Um investimento de mais de R$ 290 milhões
Segundo a Empresa de Pesquisa Energética (EPE), o investimento no projeto poderia passar dos R$ 290 milhões. A estatal lançou nesta semana a primeira edição do “Plano Indicativo de Terminais de GNL”, que fala detalhadamente sobre projetos apresentados em nível conceitual. A publicação foi supervisionada por Heloisa Borges, Diretora de Estudos de Petróleo e Gás Natural da EPE.
O projeto indicado pela empresa no ES ficaria na cidade de Presidente Kennedy. A empresa afirma também que o estado é um dos principais no mercado de gás natural no Brasil, interligando os mercados do Sudeste e Nordeste.
Atualmente, a região Sudeste já dispõe de dois terminais de GNL, localizados no Rio de Janeiro, com uma capacidade de regaseificação de 30 milhões de m³/dia. Sendo assim a EPE afirma que a quantidade de terminais como esses poderá subir, tendo em vista que diversos investidores estão de olho na região.

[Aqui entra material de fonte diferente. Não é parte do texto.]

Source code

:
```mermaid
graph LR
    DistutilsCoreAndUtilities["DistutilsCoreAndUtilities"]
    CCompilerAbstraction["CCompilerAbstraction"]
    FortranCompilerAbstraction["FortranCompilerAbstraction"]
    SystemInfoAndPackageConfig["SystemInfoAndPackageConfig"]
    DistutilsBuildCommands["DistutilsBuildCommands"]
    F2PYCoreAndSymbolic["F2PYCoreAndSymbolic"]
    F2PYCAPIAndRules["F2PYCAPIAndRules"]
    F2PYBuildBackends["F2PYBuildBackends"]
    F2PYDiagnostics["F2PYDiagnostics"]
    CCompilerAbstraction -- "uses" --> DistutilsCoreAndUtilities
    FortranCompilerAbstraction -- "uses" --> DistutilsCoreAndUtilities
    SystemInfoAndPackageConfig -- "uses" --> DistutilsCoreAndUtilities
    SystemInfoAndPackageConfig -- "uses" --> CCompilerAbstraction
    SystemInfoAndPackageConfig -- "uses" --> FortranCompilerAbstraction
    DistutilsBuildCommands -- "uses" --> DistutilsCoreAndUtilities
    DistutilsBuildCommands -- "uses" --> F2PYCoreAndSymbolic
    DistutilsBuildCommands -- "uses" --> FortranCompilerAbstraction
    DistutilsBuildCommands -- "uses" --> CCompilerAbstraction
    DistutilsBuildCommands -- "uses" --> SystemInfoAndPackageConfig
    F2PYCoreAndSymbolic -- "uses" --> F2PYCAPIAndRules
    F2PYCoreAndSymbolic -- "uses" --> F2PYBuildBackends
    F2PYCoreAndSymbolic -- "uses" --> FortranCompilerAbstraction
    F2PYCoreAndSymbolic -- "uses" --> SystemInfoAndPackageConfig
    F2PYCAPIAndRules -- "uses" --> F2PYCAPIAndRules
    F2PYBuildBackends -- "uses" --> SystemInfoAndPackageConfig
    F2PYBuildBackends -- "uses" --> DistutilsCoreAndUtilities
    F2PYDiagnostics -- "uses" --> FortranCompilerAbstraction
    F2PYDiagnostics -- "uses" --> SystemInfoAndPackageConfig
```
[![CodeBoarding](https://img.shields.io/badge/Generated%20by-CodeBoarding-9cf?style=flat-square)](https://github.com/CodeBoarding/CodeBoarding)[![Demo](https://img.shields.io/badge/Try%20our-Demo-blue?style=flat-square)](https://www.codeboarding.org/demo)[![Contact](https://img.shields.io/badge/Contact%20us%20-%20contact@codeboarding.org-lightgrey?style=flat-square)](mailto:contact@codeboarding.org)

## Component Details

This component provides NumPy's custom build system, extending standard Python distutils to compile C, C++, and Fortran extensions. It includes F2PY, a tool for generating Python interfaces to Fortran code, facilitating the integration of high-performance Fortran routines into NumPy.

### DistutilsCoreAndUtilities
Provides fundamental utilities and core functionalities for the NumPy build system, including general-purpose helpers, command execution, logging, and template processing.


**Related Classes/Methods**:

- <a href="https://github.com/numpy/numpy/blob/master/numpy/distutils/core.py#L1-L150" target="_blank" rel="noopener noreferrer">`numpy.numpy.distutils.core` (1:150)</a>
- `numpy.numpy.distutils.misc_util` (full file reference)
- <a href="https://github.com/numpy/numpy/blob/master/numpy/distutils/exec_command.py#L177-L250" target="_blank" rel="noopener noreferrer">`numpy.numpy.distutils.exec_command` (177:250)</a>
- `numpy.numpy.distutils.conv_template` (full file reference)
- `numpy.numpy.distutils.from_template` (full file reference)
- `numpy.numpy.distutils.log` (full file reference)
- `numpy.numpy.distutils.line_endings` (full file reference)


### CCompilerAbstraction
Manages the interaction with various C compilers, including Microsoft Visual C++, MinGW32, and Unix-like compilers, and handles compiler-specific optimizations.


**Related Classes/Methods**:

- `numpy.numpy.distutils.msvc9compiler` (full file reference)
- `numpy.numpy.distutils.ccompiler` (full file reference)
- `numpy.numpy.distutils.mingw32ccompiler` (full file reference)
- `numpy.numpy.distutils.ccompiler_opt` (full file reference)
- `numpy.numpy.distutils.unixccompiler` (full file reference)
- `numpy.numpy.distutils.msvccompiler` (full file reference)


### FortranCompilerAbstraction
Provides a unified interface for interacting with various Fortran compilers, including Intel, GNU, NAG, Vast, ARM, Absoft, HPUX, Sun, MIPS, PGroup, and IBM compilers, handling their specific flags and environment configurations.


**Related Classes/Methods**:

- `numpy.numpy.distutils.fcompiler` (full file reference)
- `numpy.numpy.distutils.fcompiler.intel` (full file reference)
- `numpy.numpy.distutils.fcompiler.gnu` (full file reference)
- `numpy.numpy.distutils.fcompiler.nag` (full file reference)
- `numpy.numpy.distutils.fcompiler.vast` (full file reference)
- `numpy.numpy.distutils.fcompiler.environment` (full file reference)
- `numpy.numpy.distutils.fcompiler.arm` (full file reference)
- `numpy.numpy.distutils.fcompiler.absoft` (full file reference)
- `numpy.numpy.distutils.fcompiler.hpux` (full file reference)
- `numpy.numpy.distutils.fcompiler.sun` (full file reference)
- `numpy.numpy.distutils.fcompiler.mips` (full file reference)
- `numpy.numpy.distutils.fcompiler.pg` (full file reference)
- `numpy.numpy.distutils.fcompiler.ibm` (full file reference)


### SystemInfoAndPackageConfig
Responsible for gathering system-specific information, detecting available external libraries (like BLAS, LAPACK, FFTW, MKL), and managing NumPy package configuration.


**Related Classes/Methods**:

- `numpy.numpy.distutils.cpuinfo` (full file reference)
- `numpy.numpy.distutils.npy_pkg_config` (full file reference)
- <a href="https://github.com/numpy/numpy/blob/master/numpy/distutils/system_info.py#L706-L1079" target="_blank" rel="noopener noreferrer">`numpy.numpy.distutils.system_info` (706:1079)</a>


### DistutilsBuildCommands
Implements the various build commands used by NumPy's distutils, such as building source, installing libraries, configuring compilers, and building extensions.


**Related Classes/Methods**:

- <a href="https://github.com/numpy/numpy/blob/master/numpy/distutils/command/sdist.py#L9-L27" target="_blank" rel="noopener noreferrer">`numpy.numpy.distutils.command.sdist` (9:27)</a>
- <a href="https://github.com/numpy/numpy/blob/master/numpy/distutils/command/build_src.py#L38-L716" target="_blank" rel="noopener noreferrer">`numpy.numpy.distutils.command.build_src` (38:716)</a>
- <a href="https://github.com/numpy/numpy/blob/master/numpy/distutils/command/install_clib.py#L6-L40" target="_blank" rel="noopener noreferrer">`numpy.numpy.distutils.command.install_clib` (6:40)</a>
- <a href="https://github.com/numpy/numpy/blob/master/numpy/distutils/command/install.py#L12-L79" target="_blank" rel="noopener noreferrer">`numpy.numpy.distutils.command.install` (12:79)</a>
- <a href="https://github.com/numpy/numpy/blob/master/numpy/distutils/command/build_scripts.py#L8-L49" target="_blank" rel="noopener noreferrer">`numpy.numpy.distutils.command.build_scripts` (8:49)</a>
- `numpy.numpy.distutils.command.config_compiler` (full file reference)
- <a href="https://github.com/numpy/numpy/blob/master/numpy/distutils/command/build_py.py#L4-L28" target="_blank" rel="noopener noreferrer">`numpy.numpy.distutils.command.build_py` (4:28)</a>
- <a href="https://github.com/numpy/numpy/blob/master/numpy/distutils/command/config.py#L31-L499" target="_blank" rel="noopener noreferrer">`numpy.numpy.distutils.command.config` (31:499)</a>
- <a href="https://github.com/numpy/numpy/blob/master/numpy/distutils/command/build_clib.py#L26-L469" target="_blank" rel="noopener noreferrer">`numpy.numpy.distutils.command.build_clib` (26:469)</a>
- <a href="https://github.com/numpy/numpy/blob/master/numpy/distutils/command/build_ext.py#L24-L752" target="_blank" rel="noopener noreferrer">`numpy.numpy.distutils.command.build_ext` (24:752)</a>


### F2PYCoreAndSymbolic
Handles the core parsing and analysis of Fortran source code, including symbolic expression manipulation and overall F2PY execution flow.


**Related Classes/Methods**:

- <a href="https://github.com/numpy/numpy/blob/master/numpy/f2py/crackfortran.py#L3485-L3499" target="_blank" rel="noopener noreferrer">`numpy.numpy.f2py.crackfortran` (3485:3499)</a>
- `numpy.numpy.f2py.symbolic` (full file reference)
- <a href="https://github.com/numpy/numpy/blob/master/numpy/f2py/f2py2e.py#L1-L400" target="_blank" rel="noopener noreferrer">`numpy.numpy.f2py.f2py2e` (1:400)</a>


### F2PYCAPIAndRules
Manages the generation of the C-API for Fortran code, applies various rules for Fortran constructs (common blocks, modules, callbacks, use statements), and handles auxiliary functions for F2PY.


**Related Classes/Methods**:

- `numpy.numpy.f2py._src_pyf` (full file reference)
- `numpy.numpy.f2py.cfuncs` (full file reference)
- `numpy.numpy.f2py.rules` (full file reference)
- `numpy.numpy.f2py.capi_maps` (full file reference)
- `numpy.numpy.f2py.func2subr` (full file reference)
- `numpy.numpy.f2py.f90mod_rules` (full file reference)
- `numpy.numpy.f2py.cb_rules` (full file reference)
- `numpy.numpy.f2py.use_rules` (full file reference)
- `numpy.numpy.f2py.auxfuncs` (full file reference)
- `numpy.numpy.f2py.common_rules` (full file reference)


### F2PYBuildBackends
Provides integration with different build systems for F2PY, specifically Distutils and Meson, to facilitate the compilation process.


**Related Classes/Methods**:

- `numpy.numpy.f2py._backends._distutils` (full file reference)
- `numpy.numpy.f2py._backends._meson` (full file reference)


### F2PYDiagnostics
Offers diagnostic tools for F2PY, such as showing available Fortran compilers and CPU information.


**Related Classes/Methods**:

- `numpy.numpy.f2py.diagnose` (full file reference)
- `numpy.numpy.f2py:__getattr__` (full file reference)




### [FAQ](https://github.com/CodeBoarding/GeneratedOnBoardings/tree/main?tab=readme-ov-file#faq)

Presidente Kennedy se destaca no mercado de GNL
Nesse setor, a cidade de Presidente Kennedy (ES) está bem privilegiada e o estudo ressalta que o município possui cerca de dois projetos de termelétricas de médio ou grande portes que gerarão diversos empregos.
A expectativa é que grandes consumidores de gás natural construam suas indústrias no local. A cidade também abrigará uma nova rota de escoamento de gás natural do Pré-sal.
Entretanto o crescimento do GNL no ES não ficará só em investimentos onshore, tendo em vista que a EnP, busca por parceiros para a instalação de um novo hub offshore de gás natural no estado, que será responsável pela criação de diversos empregos.
Outros estados com grande potencial em GNL
Os custos do terminal, sem contar com a tancagem, é de aproximadamente R$ 291 milhões. A implantação de um gasoduto terrestre seria um investimento mais significativo, correspondendo a R$ 43% dos custos diretos do empreendimento.
Além do terminal do ES, o estudo também mostrou mais três potenciais projetos em Itacoatiara (AM), Pontal do Paraná (PR) e São Luís (MA), que gerarão diversos empregos. Os quatro projetos de terminais de GNL totalizam uma capacidade de regaseificação de 56 milhões de m³/dia e os investimentos alcançariam o patamar de R$ 1,1 bilhão.